ポストコロナにおける就職・転職先の企業選びの基準

緊急事態宣言は5月31日まで延長されていますが、当初の期限だった5月6日を迎え、営業を再開し始めた飲食店や小売店がちらほら現れました。これ以上の感染拡大は誰もが望んでいませんが、だからといって自分の生活の質を落としたいと考える人もいません。世のためという大義を取るのか、もしくは自分の生活を守るのか。非常に難しい線引ではありますが、政府が一生面倒を見てくれるわけではありませんので(今の閣僚が今後も政治家だとは限りませんし)、最終的には個人の判断に任せるしかないのではないでしょうか。早くコロナ前の生活に戻れる日を望みます。

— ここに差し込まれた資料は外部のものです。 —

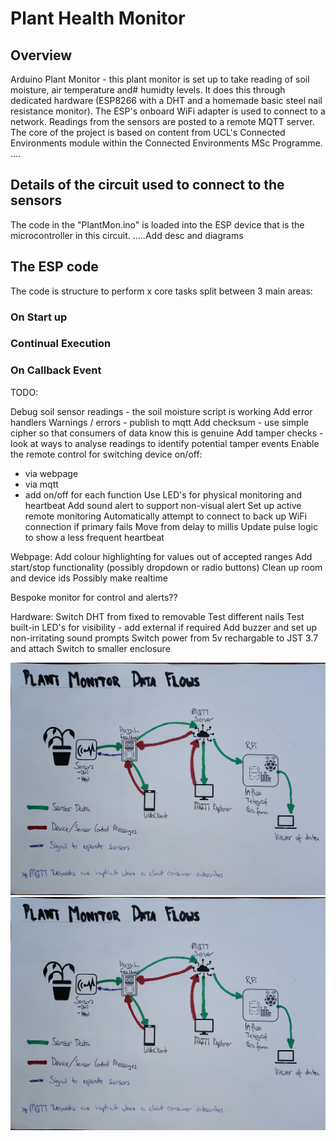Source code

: # Plant Health Monitor
## Overview
 Arduino Plant Monitor - this plant monitor is set up to take reading of soil moisture, air temperature and# humidty levels. It does this through dedicated hardware (ESP8266 with a DHT and a homemade basic steel nail resistance monitor). The ESP's onboard WiFi adapter is used to connect to a network. Readings from the sensors are posted to a remote MQTT server. The core of the project is based on content from UCL's Connected Environments module within the Connected Environments MSc Programme.
 .... 
 ## Details of the circuit used to connect to the sensors

 The code in the "PlantMon.ino" is loaded into the ESP device that is the microcontroller in this circuit.
 .....Add desc and diagrams

 ## The ESP code
The code is structure to perform x core tasks split between 3 main areas:
### On Start up

### Continual Execution

### On Callback Event

TODO:

Debug soil sensor readings - the soil moisture script is working
Add error handlers
Warnings / errors - publish to mqtt
Add checksum - use simple cipher so that consumers of data know this is genuine
Add tamper checks - look at ways to analyse readings to identify potential tamper events
Enable the remote control for switching device on/off:
  - via webpage
  - via mqtt
  - add on/off for each function
Use LED's for physical monitoring and heartbeat
Add sound alert to support non-visual alert
Set up active remote monitoring
Automatically attempt to connect to back up WiFi connection if primary fails
Move from delay to millis
Update pulse logic to show a less frequent heartbeat

Webpage:
  Add colour highlighting for values out of accepted ranges
  Add start/stop functionality (possibly dropdown or radio buttons)
  Clean up room and device ids
  Possibly make realtime

Bespoke monitor for control and alerts??

Hardware:
  Switch DHT from fixed to removable
  Test different nails
  Test built-in LED's for visibility
    - add external if required
  Add buzzer and set up non-irritating sound prompts
  Switch power from 5v rechargable to JST 3.7 and attach
  Switch to smaller enclosure

![Diagram of high level data flows and controls](./img/PMDataFlows.jpg)
<img src="./img/PMDataFlows.jpg" alt="Diagram of high level data flows and controls" title="System Data Flows">
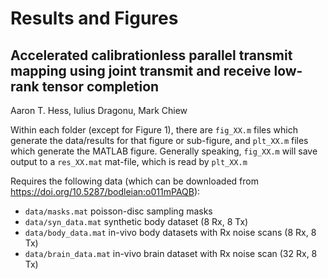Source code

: # Results and Figures 

## Accelerated calibrationless parallel transmit mapping using joint transmit and receive low-rank tensor completion
Aaron T. Hess, Iulius Dragonu, Mark Chiew

Within each folder (except for Figure 1), there are `fig_XX.m` files which generate the data/results for that figure or sub-figure, and `plt_XX.m` files which generate the MATLAB figure. Generally speaking, `fig_XX.m` will save output to a `res_XX.mat` mat-file, which is read by `plt_XX.m`

Requires the following data (which can be downloaded from <https://doi.org/10.5287/bodleian:o011mPAQB>):
- `data/masks.mat` poisson-disc sampling masks
- `data/syn_data.mat` synthetic body dataset (8 Rx, 8 Tx)
- `data/body_data.mat` in-vivo body datasets with Rx noise scans (8 Rx, 8 Tx)
- `data/brain_data.mat` in-vivo brain dataset with Rx noise scan (32 Rx, 8 Tx)
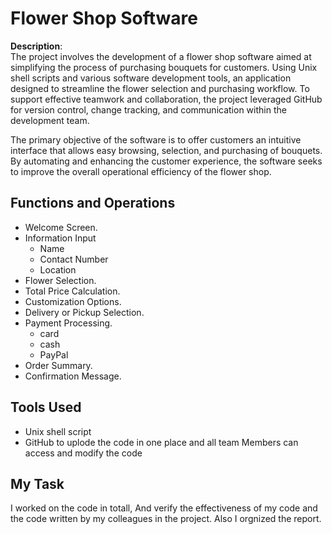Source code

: # Flower Shop Software  
**Description**:  
The project involves the development of a flower shop software aimed at simplifying the process of purchasing bouquets 
for customers. Using Unix shell scripts and various software development tools, an application designed
to streamline the flower selection and purchasing workflow. To support effective teamwork and collaboration, the project
leveraged GitHub for version control, change tracking, and communication within the development team.

The primary objective of the software is to offer customers an intuitive interface that allows easy browsing, 
selection, and purchasing of bouquets. By automating and enhancing the customer experience, the software seeks
to improve the overall operational efficiency of the flower shop.

## Functions and Operations  
- Welcome Screen. 
- Information Input
   - Name
   - Contact Number
   - Location   
- Flower Selection.
- Total Price Calculation.
- Customization Options.
- Delivery or Pickup Selection.
- Payment Processing.
    - card
    - cash
    - PayPal
- Order Summary.
- Confirmation Message.

## Tools Used  
- Unix shell script  
- GitHub to uplode the code in one place and all team Members can access and modify the code 

## My Task
I worked on the code in totall, And verify the effectiveness of my code and the code written by my colleagues in the project. Also I orgnized the report.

さて、今回のコロナウイルス感染拡大により、企業のあり方も大きく見直されています。ポストコロナにおいては、どのような企業が成長するのでしょうか。今後、就職や転職をしようと考える求職者や、取引先を開拓しようとする経営者は次のようなことを考える必要があるでしょう。

ポストコロナの3つの企業選択基準
① 強固な財務体質

今までは金融緩和の時代で低金利でマネーを取り込むことができましたが、今回のコロナ対策において大型の財政支出を余儀なくされた各国では金融緩和は限界に達したでしょう。このような状況においては、ますます財務体質の健全さが問われます。また、今回のようなリスクに備えるために内部資金を確保する企業も増えていくでしょう。

② 分散

従業員の働き方が大きく変わったのも今回の特徴です。在宅勤務によるテレワークが増加したことで、従業員を物理的に一箇所に集めないことで様々なリスクを分散することができます。これは働き方だけでなく生産においても同様で、今後は中国だけでなく他の地域にも分散されていくのではないでしょうか。

③ ESG重視

今回のコロナウイルス感染拡大により、人々の安全に対する意識は高まりました。しかも、それは世界的に同時に起こりました。今後企業はこのような人々の意識に対応するように、今まで以上にESG(環境・社会・企業統治)を意識した経営が求められるでしょう。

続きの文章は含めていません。